Ich habe bisher mit eclipse und tomcat gearbeitet. Nun möchte ich auf NetBeans wechseln. Dabei habe ich ein Project "importiert". Als ich dieses ausführen wollte, bin ich auf folgenden Fehler gestossen: 

_(use -source 5 or higher to enable generics)_

Kann mir da jemand weiterhelfen?


----------



## WeirdAl (1. Jul 2007)

Hi,
Dein Webprojekt wird mit Java 1.4 kompiliert, jedoch bentutzt du Generics die erst mit Java 5 nutzbar sind. Du musst den  Compiler umstellen bzw. -source 5 (wie es da steht) bei javac anhängen.

Cu
Alex


----------



## AAF (1. Jul 2007)

WeirdAl hat gesagt.:
			
		

> Hi,
> Dein Webprojekt wird mit Java 1.4 kompiliert, jedoch bentutzt du Generics die erst mit Java 5 nutzbar sind. Du musst den  Compiler umstellen bzw. -source 5 (wie es da steht) bei javac anhängen.
> 
> Cu
> Alex



Hallo und danke für deine Antwort. Ich habe unter Projekteigenschaften -> kompilieren unter "weitere Compiler-Optionen" -source 5 eingetragen. Muss das wo anderst eingetragen werden?


----------



## Marcel Gascoyne (3. Jul 2007)

AAF hat gesagt.:
			
		

> Hallo und danke für deine Antwort. Ich habe unter Projekteigenschaften -> kompilieren unter "weitere Compiler-Optionen" -source 5 eingetragen. Muss das wo anderst eingetragen werden?



Ich würd das nicht mit Compiler-Optionen machen. 

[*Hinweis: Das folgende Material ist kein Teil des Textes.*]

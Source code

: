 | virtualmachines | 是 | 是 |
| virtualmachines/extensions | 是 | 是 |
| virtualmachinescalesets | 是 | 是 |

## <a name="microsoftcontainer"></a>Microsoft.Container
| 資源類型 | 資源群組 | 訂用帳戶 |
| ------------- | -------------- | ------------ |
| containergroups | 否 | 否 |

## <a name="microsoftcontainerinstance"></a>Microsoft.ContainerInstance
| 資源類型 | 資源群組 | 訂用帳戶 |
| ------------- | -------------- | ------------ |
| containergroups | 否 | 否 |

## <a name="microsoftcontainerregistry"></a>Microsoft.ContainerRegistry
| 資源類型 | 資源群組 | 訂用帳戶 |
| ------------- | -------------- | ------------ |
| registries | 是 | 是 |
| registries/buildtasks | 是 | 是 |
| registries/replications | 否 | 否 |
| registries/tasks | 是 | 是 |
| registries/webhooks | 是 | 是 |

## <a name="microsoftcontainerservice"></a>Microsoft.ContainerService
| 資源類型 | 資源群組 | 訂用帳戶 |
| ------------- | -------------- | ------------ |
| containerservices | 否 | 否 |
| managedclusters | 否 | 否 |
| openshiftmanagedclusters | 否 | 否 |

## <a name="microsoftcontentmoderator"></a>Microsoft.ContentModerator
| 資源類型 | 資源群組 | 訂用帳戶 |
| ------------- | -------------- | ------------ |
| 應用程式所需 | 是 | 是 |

Geh in die Projekteigenschaften und wähle unter Kategorie "Sources" als Source Level 1.5 oder 1.6 aus. Zusätzlich musst Du in Kategorie "Libaries" die entsprechende Java Plattform einstellen, z.b. JDK 1.6.

Gruß,
Marcel


----------



## AAF (4. Jul 2007)

Viele Dank!!!


----------